Instructions to follow: Only a number is wanted: how many lines in the records below contain "cloud"?

Source texts of formatted documents
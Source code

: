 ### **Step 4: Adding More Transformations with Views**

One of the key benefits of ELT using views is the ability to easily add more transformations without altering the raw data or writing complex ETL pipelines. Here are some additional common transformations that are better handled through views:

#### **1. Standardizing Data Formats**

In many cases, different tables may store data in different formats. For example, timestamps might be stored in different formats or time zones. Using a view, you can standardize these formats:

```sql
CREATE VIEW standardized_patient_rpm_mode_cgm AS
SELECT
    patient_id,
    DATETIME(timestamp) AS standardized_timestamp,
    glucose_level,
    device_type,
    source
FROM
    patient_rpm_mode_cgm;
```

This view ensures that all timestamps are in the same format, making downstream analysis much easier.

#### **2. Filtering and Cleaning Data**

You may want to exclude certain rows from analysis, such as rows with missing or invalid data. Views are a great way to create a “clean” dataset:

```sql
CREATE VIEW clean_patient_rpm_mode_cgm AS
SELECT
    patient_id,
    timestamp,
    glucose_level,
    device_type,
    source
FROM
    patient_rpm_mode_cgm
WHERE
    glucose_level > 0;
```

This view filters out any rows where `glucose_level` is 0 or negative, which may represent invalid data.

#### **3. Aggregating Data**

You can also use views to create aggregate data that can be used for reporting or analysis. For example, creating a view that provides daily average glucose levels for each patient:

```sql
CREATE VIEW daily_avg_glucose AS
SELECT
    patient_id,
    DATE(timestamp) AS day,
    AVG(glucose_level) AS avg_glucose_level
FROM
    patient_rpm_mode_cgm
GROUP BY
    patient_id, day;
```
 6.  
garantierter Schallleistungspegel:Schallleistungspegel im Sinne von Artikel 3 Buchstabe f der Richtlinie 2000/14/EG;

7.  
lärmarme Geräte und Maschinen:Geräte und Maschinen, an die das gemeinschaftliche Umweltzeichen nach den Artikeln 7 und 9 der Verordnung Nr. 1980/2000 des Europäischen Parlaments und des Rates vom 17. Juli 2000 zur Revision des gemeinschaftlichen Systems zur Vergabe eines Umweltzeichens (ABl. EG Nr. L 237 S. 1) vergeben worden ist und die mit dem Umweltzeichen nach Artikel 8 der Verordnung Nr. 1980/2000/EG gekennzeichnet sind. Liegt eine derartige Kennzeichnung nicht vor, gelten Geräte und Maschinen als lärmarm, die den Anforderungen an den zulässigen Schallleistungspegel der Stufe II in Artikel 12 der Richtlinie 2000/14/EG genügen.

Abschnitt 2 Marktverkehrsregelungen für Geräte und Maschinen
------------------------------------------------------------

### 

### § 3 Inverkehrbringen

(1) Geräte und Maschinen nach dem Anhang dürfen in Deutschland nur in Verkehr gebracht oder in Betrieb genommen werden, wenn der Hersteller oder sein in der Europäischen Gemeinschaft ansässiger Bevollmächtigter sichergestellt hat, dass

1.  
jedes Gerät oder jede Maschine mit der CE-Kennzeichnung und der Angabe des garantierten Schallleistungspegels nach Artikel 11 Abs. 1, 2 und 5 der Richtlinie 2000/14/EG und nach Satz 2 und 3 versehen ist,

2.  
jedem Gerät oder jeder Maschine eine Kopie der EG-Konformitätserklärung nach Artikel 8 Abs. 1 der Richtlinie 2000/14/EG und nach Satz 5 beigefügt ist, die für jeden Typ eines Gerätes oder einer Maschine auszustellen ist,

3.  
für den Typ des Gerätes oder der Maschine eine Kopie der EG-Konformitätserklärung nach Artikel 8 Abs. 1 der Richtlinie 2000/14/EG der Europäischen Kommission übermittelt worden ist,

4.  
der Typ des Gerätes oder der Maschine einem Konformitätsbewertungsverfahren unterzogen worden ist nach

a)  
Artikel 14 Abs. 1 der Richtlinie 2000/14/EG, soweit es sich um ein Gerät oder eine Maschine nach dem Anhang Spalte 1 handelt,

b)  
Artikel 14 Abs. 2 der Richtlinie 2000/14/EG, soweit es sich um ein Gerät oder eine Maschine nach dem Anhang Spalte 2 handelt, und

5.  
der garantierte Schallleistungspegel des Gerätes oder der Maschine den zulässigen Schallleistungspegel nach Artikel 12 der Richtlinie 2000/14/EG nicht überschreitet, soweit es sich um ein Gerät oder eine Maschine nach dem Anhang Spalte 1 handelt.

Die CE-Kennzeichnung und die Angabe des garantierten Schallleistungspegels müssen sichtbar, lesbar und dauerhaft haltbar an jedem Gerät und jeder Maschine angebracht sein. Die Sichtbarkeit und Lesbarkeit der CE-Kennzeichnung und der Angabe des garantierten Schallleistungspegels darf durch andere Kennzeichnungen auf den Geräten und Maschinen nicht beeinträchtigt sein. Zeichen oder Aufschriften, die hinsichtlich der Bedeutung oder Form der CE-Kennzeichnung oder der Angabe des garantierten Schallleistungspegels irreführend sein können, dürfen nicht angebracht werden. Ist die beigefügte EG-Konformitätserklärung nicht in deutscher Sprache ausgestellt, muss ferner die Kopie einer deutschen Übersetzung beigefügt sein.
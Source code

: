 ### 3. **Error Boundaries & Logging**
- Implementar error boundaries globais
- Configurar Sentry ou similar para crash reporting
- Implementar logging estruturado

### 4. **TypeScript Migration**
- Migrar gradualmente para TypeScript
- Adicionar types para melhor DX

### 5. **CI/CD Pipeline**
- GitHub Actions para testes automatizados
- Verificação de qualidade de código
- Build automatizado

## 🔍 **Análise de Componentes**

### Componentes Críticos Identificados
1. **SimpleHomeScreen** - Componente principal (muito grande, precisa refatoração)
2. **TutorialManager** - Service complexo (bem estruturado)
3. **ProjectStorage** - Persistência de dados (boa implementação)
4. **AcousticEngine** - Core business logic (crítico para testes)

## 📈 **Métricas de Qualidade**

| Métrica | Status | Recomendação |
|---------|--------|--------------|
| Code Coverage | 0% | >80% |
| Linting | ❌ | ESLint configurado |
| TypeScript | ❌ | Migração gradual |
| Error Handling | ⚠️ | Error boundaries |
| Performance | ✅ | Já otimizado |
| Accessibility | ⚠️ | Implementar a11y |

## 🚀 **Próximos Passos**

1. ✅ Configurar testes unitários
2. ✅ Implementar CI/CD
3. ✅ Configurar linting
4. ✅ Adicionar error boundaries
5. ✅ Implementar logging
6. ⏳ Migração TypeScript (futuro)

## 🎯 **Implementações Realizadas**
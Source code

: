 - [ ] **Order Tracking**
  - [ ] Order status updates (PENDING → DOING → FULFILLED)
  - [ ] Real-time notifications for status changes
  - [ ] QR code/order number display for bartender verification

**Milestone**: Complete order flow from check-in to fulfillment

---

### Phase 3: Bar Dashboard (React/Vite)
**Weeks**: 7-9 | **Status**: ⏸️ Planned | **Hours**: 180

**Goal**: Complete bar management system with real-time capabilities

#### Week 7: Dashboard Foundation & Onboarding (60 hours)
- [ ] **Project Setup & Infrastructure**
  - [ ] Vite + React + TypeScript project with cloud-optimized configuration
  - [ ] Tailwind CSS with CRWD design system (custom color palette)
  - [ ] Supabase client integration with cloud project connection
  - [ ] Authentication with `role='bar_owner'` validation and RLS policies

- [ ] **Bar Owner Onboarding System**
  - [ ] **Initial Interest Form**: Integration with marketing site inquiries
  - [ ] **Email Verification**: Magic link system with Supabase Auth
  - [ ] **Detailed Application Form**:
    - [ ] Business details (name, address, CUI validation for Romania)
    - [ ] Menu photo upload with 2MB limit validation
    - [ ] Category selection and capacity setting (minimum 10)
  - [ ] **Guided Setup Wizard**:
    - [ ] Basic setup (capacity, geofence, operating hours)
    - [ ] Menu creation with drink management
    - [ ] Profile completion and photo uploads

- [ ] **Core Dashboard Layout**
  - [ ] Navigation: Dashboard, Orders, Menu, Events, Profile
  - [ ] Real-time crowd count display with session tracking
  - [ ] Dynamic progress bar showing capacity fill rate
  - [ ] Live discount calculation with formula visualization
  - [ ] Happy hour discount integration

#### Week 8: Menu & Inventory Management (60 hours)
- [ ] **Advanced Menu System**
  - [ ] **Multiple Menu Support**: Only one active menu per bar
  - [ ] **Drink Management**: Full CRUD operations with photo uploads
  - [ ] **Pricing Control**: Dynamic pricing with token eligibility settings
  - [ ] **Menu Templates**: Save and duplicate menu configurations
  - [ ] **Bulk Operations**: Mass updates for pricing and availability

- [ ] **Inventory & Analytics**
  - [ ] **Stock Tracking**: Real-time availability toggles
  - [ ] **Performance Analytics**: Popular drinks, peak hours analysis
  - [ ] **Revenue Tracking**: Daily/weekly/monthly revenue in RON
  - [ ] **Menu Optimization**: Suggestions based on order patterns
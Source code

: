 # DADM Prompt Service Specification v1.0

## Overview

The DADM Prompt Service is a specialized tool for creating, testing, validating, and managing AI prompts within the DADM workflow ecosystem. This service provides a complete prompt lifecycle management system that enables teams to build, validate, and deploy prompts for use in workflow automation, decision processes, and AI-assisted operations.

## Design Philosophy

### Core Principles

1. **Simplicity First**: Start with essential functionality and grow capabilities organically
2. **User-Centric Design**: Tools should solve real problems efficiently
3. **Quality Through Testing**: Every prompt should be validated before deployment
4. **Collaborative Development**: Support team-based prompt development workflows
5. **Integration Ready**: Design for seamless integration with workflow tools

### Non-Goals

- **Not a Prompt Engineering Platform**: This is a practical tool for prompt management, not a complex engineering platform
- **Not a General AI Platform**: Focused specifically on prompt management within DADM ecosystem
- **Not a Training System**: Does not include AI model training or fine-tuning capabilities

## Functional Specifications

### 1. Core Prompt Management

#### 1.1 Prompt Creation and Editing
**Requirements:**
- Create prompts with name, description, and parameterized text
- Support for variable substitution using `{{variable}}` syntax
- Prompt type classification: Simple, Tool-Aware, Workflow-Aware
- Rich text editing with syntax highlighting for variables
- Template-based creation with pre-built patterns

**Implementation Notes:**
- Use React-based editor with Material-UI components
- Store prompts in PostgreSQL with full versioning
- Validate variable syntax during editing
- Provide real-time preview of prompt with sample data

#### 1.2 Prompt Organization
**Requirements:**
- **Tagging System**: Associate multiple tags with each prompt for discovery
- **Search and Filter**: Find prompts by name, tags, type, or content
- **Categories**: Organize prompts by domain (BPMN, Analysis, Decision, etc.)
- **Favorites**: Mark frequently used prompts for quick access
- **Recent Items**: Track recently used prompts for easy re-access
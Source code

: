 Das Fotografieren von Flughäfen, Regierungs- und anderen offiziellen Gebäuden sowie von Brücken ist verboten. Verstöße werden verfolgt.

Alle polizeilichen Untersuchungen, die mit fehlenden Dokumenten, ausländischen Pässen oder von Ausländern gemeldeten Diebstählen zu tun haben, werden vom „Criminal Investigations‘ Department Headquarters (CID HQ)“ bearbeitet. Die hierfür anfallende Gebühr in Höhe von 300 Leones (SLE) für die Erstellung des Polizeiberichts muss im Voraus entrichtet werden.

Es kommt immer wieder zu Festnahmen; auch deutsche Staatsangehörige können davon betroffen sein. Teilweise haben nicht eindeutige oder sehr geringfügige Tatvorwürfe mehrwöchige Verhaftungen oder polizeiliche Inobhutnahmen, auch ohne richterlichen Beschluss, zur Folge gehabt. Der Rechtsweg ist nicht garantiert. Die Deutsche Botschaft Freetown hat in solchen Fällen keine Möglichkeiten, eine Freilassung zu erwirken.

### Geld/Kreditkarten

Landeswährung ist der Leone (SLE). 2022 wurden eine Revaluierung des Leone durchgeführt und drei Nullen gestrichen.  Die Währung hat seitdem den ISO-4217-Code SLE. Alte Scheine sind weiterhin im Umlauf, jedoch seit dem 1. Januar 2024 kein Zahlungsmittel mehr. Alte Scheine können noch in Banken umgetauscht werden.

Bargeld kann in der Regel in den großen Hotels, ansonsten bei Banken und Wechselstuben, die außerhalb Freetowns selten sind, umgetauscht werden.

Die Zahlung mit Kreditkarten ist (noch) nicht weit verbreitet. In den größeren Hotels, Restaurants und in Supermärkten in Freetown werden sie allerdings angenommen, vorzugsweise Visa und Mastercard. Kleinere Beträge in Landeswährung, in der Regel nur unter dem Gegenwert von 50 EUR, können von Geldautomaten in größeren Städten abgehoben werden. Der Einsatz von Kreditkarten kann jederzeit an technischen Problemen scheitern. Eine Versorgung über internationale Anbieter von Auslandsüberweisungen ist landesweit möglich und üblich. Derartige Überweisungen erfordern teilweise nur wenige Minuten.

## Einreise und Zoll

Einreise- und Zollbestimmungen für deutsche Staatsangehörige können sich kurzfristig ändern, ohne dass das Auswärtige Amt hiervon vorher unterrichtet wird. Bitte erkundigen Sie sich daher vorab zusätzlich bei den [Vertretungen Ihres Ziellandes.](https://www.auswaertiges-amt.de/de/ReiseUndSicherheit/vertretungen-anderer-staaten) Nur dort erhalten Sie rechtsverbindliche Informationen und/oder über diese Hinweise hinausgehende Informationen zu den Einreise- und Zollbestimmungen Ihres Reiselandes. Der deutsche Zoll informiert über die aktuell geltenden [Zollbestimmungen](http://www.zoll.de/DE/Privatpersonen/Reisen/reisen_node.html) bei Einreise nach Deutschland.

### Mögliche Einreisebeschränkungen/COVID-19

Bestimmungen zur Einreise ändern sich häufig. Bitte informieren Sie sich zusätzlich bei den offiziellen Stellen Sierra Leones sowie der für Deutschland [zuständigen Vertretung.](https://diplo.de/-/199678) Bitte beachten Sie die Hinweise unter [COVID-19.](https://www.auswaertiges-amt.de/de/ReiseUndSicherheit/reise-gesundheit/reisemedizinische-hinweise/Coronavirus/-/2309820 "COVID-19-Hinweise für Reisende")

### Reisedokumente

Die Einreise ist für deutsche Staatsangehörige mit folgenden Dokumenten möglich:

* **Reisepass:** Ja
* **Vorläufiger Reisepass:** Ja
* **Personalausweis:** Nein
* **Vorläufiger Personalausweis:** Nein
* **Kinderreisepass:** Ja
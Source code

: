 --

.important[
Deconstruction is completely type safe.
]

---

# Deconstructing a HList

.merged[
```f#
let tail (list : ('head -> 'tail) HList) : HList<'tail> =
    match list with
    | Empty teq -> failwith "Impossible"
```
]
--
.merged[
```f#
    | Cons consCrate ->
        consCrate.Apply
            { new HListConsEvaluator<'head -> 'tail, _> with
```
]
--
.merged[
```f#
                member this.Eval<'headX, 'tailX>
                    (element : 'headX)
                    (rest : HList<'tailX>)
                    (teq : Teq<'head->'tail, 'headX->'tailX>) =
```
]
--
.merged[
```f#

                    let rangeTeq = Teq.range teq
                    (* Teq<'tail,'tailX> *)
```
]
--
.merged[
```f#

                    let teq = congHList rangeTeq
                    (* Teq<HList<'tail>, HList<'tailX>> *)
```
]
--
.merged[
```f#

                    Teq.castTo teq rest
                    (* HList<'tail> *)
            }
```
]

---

Answer box: 2